Shark fins slash through shag

as if the carpets were waves.

 

We argue,

which is familiar—

our mooring gone slack.

 

We’re carried out to sea.

Storm clouds gather.

Waves rise into tsunamis—

 

and all the while he is still bitching

about his missing socks.


The Landlady

(c) 2009  

The way the Landlady holds her blade

it is clear she is competent.

 

She is content

in this small kingdom

of tracked footprints,

plaster chips,

sprawled tools.

 

Where would I be without her?

 

This endless restoration keeps her busy.

Sturdy as a three-legged stool

the Landlady rubs her crimped knees.

 

At last she notices me

waiting to negotiate

a price for this apartment.

I have been here for years.

 

How much? I ask.

 

She shouts—goddam—

at the handyman

whose work is so inept

it could be a performance piece.

 

He fumbles with screws,

box cutters—

undoing her work.

 

The Landlady rips the sheeting

from the window.

 

Jesus, she’s gotten old.  

As have I—

waiting in a corner,

draped in cobwebs

like a veil.

 

Do I want this restoration?

 

It will cost everything I have.


December 19, 2020

Haunted

 (12/19/2020 c)


I like to sit in bars and look for the ghosts of old boyfriends.

I haven’t had a single sighting yet.

 

Of course, chairs rattle. Floorboards creak

as an unseen hulk passes like a cold, winter draft.

 

Sometimes there is a silhouette, a fleeting

but distinctly human shadow cast in tease.

 

Once I took a photograph, hoping for orb backscatter.

Instead I captured three pool players giving me the finger.

 

Electromagnetic field detectors don’t work.

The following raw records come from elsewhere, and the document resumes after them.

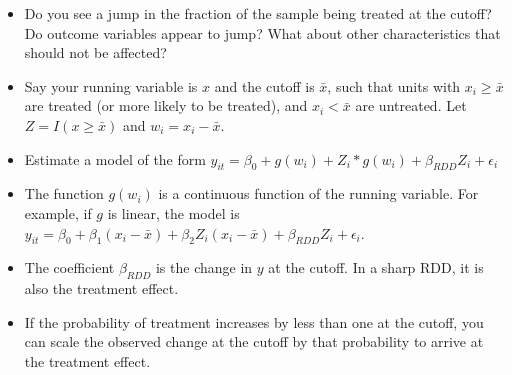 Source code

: \documentclass[10pt,a4paper]{protocol}
\begin{document}

\begin{itemize}
	\item Do you see a jump in the fraction of the sample being treated at the cutoff?
	Do outcome variables appear to jump? What about other characteristics that should not be affected?
\end{itemize}
\divider

\begin{itemize}
    \item Say your running variable is $x$ and the cutoff is $\bar{x}$, such that units with $x_i \geq \bar{x}$ are treated (or more likely to be treated), and $x_i < \bar{x}$ are untreated. Let $Z=I(x \geq \bar{x})$ and $w_i=x_i-\bar{x}$.
	\item Estimate a model of the form $y_{it}=\beta_0 + g(w_i) + Z_i*g(w_i)+ \beta_{RDD} Z_i + \epsilon_i $
	\item The function $g(w_i)$ is a continuous function of the running variable. For example, if $g$ is linear, the model is $y_{it}=\beta_0 + \beta_1 (x_i - \bar{x}) + \beta_2 Z_i (x_i - \bar{x}) + \beta_{RDD} Z_i + \epsilon_i$.
	\item The coefficient $\beta_{RDD}$ is the change in $y$ at the cutoff. In a sharp RDD, it is also the treatment effect.
	\item If the probability of treatment increases by less than one at the cutoff, you can scale the observed change at the cutoff by that probability to arrive at the treatment effect.
\end{itemize}
\divider



\clearpage


\nocite{*}

\printbibliography


\divider


\end{document}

Hunting is all guess, imagination and wild conjecture.

 

I wish just one man was here. 

There is danger in investigating alone.

I always pack gauze and ointment.

 

What would I say if I saw them,

if they saw me seeing them?

 

It all seems cruel—

to say I equate their dying with abandonment.

 

They should have attended to their blood pressure,

the faulty heart, the lure of pills,

the second chances were last chances.

 

That I take their deaths personally.

 

Crueler still—

to tell them what I’ve done since they left: 

all those Mai Tais, the faux honeymoon in Vegas,

in Mexico, the lovers and one-night stands,

especially the one who knew all the right moves,

 

the books they recommended that I didn’t read,

the blood, the spleen, the body,

all that terrifying breathing,

 

the letting go.

The letting go. 

Red

(12/19/2020)(c) 


Roses are red, Mary Beth. And red is a lure.
Fertile availability; a berry in the bush.
How relative red is. That passionate stop sign,
the burning poker in the fire, a graded paper.
 
Without refraction the only hue is black
-drenched invisibility
-a put-your-hands-out and don’t fall colorlessness.
 
Mary Beth, you said, “black feels like fear.”
I am fearless and unapologetically wear black every day.
Who needs lamplight when there is skin?
Put out your hands when you sense me coming.